In an effort to shed some light on how helpful some of President Obama’s “socialist” policies have been for thousands of homeowners in Virginia, let me point to some quick data under the Making Home Affordable (MHA) Program for a deeper insight. Under President Obama, the MHA Program offers a number of programs that helps Virginia’s homeowners pay their monthly mortgage payments in these tough economic times. The Home Affordable Modification Program (HAMP), the Principle Reduction Alternative (PRA), and the Second Lien Modification Program (2MP) are just three examples in the arsenal of programs available to help Virginia’s economically struggling homeowners meet their monthly mortgage payments.
Since its creation in 2009 up till November 2011, HAMP has assisted a total of 19,584 homeowners in Virginia. In effect, then, without the big bad federal government stepping in under President Obama’s leadership, close to 20,000 Virginians may have been forced to sell their homes or go into considerably higher debt. That’s kind of a big deal.
Some folks will see these numbers and shrug them off as a fluke or somehow untied to the direct policy leadership of President Obama. For those folks, they are probably already lost. But for the “independents” of Virginia, it should be clear that if Willard Romney had his way, these nearly 20,000 homeowners would have been “fired, my friend” (are homes people too, Mitt? People occupy them and they are a source of material gain…) In the world of Willard, economic failure is also a seemingly moral failure, a failure that the government should not attempt to alleviate with social programs. If only everyone were born with a silver spoon in their mouth, oh what a wonderful Bain Capitalistic world it would be, right Mitt?
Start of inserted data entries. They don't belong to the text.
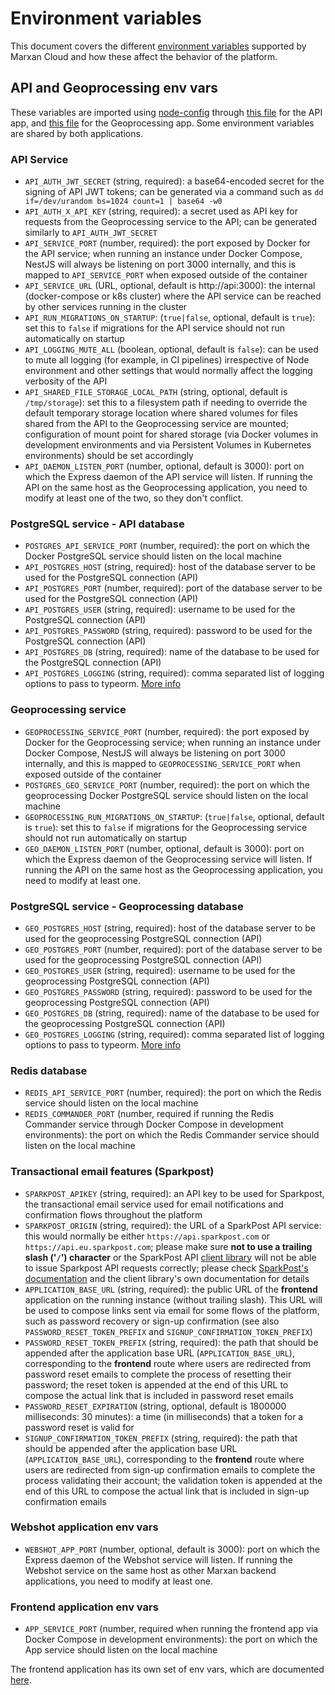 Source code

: # Environment variables

This document covers the different [environment
variables](https://en.wikipedia.org/wiki/Environment_variable) supported by
Marxan Cloud and how these affect the behavior of the platform. 


## API and Geoprocessing env vars

These variables
are imported using [node-config](https://www.npmjs.com/package/config) through
[this file](https://github.com/Vizzuality/marxan-cloud/blob/4bcad14eee470e5e403a3949ed25942a229cd2f1/api/apps/api/config/custom-environment-variables.json)
for the API app, and
[this file](https://github.com/Vizzuality/marxan-cloud/blob/4bcad14eee470e5e403a3949ed25942a229cd2f1/api/apps/geoprocessing/config/custom-environment-variables.json)
for the Geoprocessing app. Some environment variables are shared by both
applications.

### API Service

* `API_AUTH_JWT_SECRET` (string, required): a base64-encoded secret for the
  signing of API JWT tokens; can be generated via a command such as `dd
  if=/dev/urandom bs=1024 count=1 | base64 -w0`
* `API_AUTH_X_API_KEY` (string, required): a secret used as API key for
  requests from the Geoprocessing service to the API; can be generated
  similarly to `API_AUTH_JWT_SECRET`
* `API_SERVICE_PORT` (number, required): the port exposed by Docker for the
  API service; when running an instance under Docker Compose, NestJS will
  always be listening on port 3000 internally, and this is mapped to
  `API_SERVICE_PORT` when exposed outside of the container
* `API_SERVICE_URL` (URL, optional, default is http://api:3000): the internal
  (docker-compose or k8s cluster) where the API service can be reached by
  other services running in the cluster
* `API_RUN_MIGRATIONS_ON_STARTUP`: (`true|false`, optional, default is
  `true`): set this to `false` if migrations for the API service should not
  run automatically on startup
* `API_LOGGING_MUTE_ALL` (boolean, optional, default is `false`): can be used
  to mute all logging (for example, in CI pipelines) irrespective of Node
  environment and other settings that would normally affect the logging
  verbosity of the API
* `API_SHARED_FILE_STORAGE_LOCAL_PATH` (string, optional, default is
  `/tmp/storage`): set this to a filesystem path if needing to override the
  default temporary storage location where shared volumes for files shared
  from the API to the Geoprocessing service are mounted; configuration of
  mount point for shared storage (via Docker volumes in development
  environments and via Persistent Volumes in Kubernetes environments) should
  be set accordingly
* `API_DAEMON_LISTEN_PORT` (number, optional, default is 3000): port on which
  the Express daemon of the API service will listen. If running the API on the 
  same host as the Geoprocessing application, you need to modify at least one 
  of the two, so they don't conflict.

### PostgreSQL service - API database

* `POSTGRES_API_SERVICE_PORT` (number, required): the port on which the
  Docker PostgreSQL service should listen on the local machine
* `API_POSTGRES_HOST` (string, required): host of the database server to be used
  for the PostgreSQL connection (API)
* `API_POSTGRES_PORT` (number, required): port of the database server to be used
  for the PostgreSQL connection (API)
* `API_POSTGRES_USER` (string, required): username to be used for the PostgreSQL
  connection (API)
* `API_POSTGRES_PASSWORD` (string, required): password to be used for the
  PostgreSQL connection (API)
* `API_POSTGRES_DB` (string, required): name of the database to be used for the
  PostgreSQL connection (API)
* `API_POSTGRES_LOGGING` (string, required): comma separated list of logging
  options to pass to typeorm. [More
  info](https://typeorm.io/#/logging/logging-options)

### Geoprocessing service

* `GEOPROCESSING_SERVICE_PORT` (number, required): the port exposed by Docker
  for the Geoprocessing service; when running an instance under Docker
  Compose, NestJS will always be listening on port 3000 internally, and this
  is mapped to `GEOPROCESSING_SERVICE_PORT` when exposed outside of the
  container
* `POSTGRES_GEO_SERVICE_PORT` (number, required): the port on which the
  geoprocessing Docker PostgreSQL service should listen on the local machine
* `GEOPROCESSING_RUN_MIGRATIONS_ON_STARTUP`: (`true|false`, optional, default
  is `true`): set this to `false` if migrations for the Geoprocessing service
  should not run automatically on startup
* `GEO_DAEMON_LISTEN_PORT` (number, optional, default is 3000): port
  on which the Express daemon of the Geoprocessing service will listen.
  If running the API on the same host as the Geoprocessing application, you 
  need to modify at least one.

### PostgreSQL service - Geoprocessing database

* `GEO_POSTGRES_HOST` (string, required): host of the database server to be used
  for the geoprocessing PostgreSQL connection (API)
* `GEO_POSTGRES_PORT` (number, required): port of the database server to be used
  for the geoprocessing PostgreSQL connection (API)
* `GEO_POSTGRES_USER` (string, required): username to be used for the
  geoprocessing PostgreSQL connection (API)
* `GEO_POSTGRES_PASSWORD` (string, required): password to be used for the
  geoprocessing PostgreSQL connection (API)
* `GEO_POSTGRES_DB` (string, required): name of the database to be used for the
  geoprocessing PostgreSQL connection (API)
* `GEO_POSTGRES_LOGGING` (string, required): comma separated list of logging
  options to pass to typeorm. [More
  info](https://typeorm.io/#/logging/logging-options)

### Redis database

* `REDIS_API_SERVICE_PORT` (number, required): the port on which the
  Redis service should listen on the local machine
* `REDIS_COMMANDER_PORT` (number, required if running the Redis Commander
  service through Docker Compose in development environments): the port on which
  the Redis Commander service should listen on the local machine

### Transactional email features (Sparkpost)

* `SPARKPOST_APIKEY` (string, required): an API key to be used for Sparkpost,
  the transactional email service used for email notifications and
  confirmation flows throughout the platform
* `SPARKPOST_ORIGIN` (string, required): the URL of a SparkPost API service:
  this would normally be either `https://api.sparkpost.com` or
  `https://api.eu.sparkpost.com`; please make sure **not to use a
  trailing slash ('`/`') character** or the SparkPost API [client
  library](https://github.com/SparkPost/node-sparkpost) will not be able to
  issue Sparkpost API requests correctly; please check [SparkPost's
  documentation](https://developers.sparkpost.com/api/#header-sparkpost-eu)
  and the client library's own documentation for details
* `APPLICATION_BASE_URL` (string, required): the public URL of the
  **frontend** application on the running instance (without trailing slash).
  This URL will be used to compose links sent via email for some flows of the
  platform, such as password recovery or sign-up confirmation (see also
  `PASSWORD_RESET_TOKEN_PREFIX` and `SIGNUP_CONFIRMATION_TOKEN_PREFIX`)
* `PASSWORD_RESET_TOKEN_PREFIX` (string, required): the path that should be
  appended after the application base URL (`APPLICATION_BASE_URL`),
  corresponding to the **frontend** route where users are redirected from
  password reset emails to complete the process of resetting their
  password; the reset token is appended at the end of this URL to compose
  the actual link that is included in password reset emails
* `PASSWORD_RESET_EXPIRATION` (string, optional, default is 1800000
  milliseconds: 30 minutes): a time (in milliseconds) that a token for a
  password reset is valid for
* `SIGNUP_CONFIRMATION_TOKEN_PREFIX` (string, required): the path that should
  be appended after the application base URL (`APPLICATION_BASE_URL`),
  corresponding to the **frontend** route where users are redirected from
  sign-up confirmation emails to complete the process validating their
  account; the validation token is appended at the end of this URL to compose
  the actual link that is included in sign-up confirmation emails

### Webshot application env vars

* `WEBSHOT_APP_PORT` (number, optional, default is 3000): port on
  which the Express daemon of the Webshot service will listen. If running the
  Webshot service on the same host as other Marxan backend applications, you
  need to modify at least one.

### Frontend application env vars

* `APP_SERVICE_PORT` (number, required when running the frontend app via Docker
  Compose in development environments): the port on which the App service should
  listen on the local machine

The frontend application has its own set of env vars, which are documented
[here](/app/README.md#env-variables).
Political figures and political hacks who decry the very existence of the federal government’s role in the well-being of millions of needy Americans have a strong sense of historical amnesia. Or perhaps they choose to interpret traumatic episodes in America’s past like the Great Depression as the consequences of too much government regulation! These same individuals, in all probability, have a shrine erected to that deacon of “free” markets, Milton Friedman. True or no, I don’t imagine that those nearly 20,000 homeowners in Virginia helped under the federal MHA program view an unregulated economic marketplace (i.e. without government intervention) with the same optimism.